The question? “What is critical race theory?”

Hill posed that question to Vernon Jones, a Democrat turned Trump Republican currently running for Georgia governor who has vowed to ban critical race theory, and—as would probably be the case with a minimum 98% of the Republicans vowing to ban critical race theory in schools—Jones had not a clue. He started talking about Christopher Columbus and people who use “their own ideology and their own party affiliation to go to the extreme.”

Hill pressed, because that isn’t a definition of critical race theory.

“Well, first of all, I can tell you, but it’s left up to you to understand,” Jones responded. “I can’t make you understand. The fact is that critical race theory, even on this basis, should not be taught in our schools, period. Now if you can’t understand—”

“But what is it?”

“Well, to me, what it does, to me, my interpretation as well as many others …”

“No, not what it does, what is it? How do you define it? I’m just asking you to define critical race theory because my audience may not know.”

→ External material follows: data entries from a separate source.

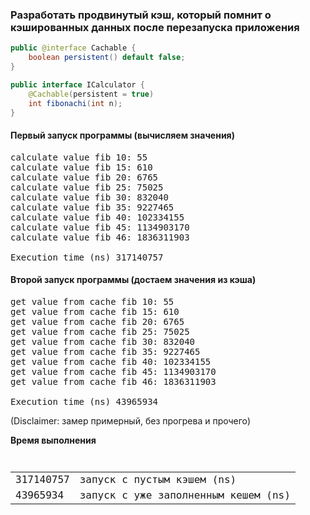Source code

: ### Разработать продвинутый кэш, который помнит о кэшированных данных после перезапуска приложения

```Java
public @interface Cachable {
    boolean persistent() default false;
}

public interface ICalculator {
    @Cachable(persistent = true)
    int fibonachi(int n);
}
```

#### Первый запуск программы (вычисляем значения)
<pre>
calculate value fib 10: 55
calculate value fib 15: 610
calculate value fib 20: 6765
calculate value fib 25: 75025
calculate value fib 30: 832040
calculate value fib 35: 9227465
calculate value fib 40: 102334155
calculate value fib 45: 1134903170
calculate value fib 46: 1836311903

Execution time (ns) 317140757
</pre>

#### Второй запуск программы (достаем значения из кэша)
<pre>
get value from cache fib 10: 55
get value from cache fib 15: 610
get value from cache fib 20: 6765
get value from cache fib 25: 75025
get value from cache fib 30: 832040
get value from cache fib 35: 9227465
get value from cache fib 40: 102334155
get value from cache fib 45: 1134903170
get value from cache fib 46: 1836311903

Execution time (ns) 43965934
</pre>

(Disclaimer: замер примерный, без прогрева и прочего)</p>
**Время выполнения**
<code>
<table>
<tr>
  <td>317140757</td><td>запуск с пустым кэшем (ns)</td>
</tr>
<tr>
  <td>43965934</td><td>запуск с уже заполненным кешем (ns)</td>
</tr>
</table>
</code>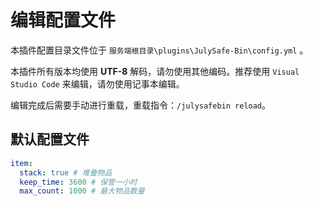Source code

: # 编辑配置文件

本插件配置目录文件位于 `服务端根目录\plugins\JulySafe-Bin\config.yml` 。

本插件所有版本均使用 **UTF-8** 解码，请勿使用其他编码。推荐使用 `Visual Studio Code` 来编辑，请勿使用记事本编辑。

编辑完成后需要手动进行重载，重载指令：`/julysafebin reload`。

## 默认配置文件

```yaml
item:
  stack: true # 堆叠物品
  keep_time: 3600 # 保管一小时
  max_count: 1000 # 最大物品数量
```

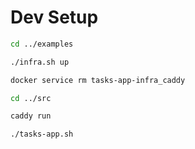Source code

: # Dev Setup

```bash
cd ../examples
```

```bash
./infra.sh up
```

```bash
docker service rm tasks-app-infra_caddy
```

```bash
cd ../src
```

```bash
caddy run
```

```bash
./tasks-app.sh
```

“Well, obviously you don’t know and you haven’t told your audience.”

At this point, Hill’s delighted chuckle and disbelieving “I don’t know?” pointed to the trap he’d sprung. But Jones thought he was winning this exchange and began haranguing Hill to answer the question he himself had started off by asking, becoming increasingly abusive as he mocked the idea that an Ivy League PhD—which Hill has—could be a sign of expertise in the definition of critical race theory. At the point where Jones called him “as dumb as two left shoes,” Hill had his microphone muted, saying “We’re not going to name-call on this show. I have not name-called you, sir. You have come on this show, you’re a Black Republican, I have not called you a name”—and then he went on to list all of the names he had not called Jones, just in case anyone was wondering what it would have looked like if he’d decided to name-call.

“And you’re not going to come on my show and call me dumb,” he concluded. “What I will tell you is that critical race theory is a theory that actually emerged out of critical legal studies. It is a theory that makes an attempt to understand the law through the lens of race and it’s founded on some fundamental presumptions. One is the intractability of race and racism, meaning it’s an intractable problem in America and that we have to use the lens of race to make sense of things. It also is based on the use of counterstories, listening to the, as Derrick Bell, the critical race scholar, said, the voices at the bottom of the well, to make sense of the world and to make sense of the law. These are two big theories, two big pillars of it. And so what we want to do is, if you want to ban it, you have to explain to me why.”

Okay, so Lamont Hill definitely knows what critical race theory is. Shocking from a scholar who’s taught relevant subjects at Temple University, Columbia University, and Morehouse College. But it’s what he said next that really gets to the heart of these efforts to ban critical race studies—not just the reason Jones is joining the trend, but the whole point of the effort.

”But the problem is, all of these Republicans, all of these non-scholars, they say ‘I’m gonna ban critical race theory’ and they can’t answer it. And then [Jones] says, ‘If you can’t answer it then you must not know what it is,’ on some, like, ‘he who smelt it dealt it’ kind of logic. The fact of the matter is, he can’t define it because he don’t know what it is. They look for things to ban to signal to white people ‘Hey, I got your back,’” Hill said.

”They ban things that aren’t even an issue. There is no public school teacher in America who is attempting to put critical race theory in schools. Critical race theory isn’t even taught in high schools. It’s not even really taught in college. It is taught in law school and it has increasingly been taught in graduate school.”

Hill directed his closing comments at Jones as a Black Republican—“You want to ban a theory that nobody is trying to bring in in the first place? That is a smoke signal to white America and really to white racists”—but that critique of the entire effort to ban critical race theory from schools holds true for all the white Republicans making a big stink about it as well. They are all trying to ban something that is not seriously being taught in the schools, because using a term that sounds a little jargon-y and advanced is a lot more palatable to the (white) general public than saying “we just want to ban schools from talking about the existence of racism or teaching about the contributions of anyone but white people.” Which is actually what’s going on here, to the extent that there’s a real effort to influence school curriculum.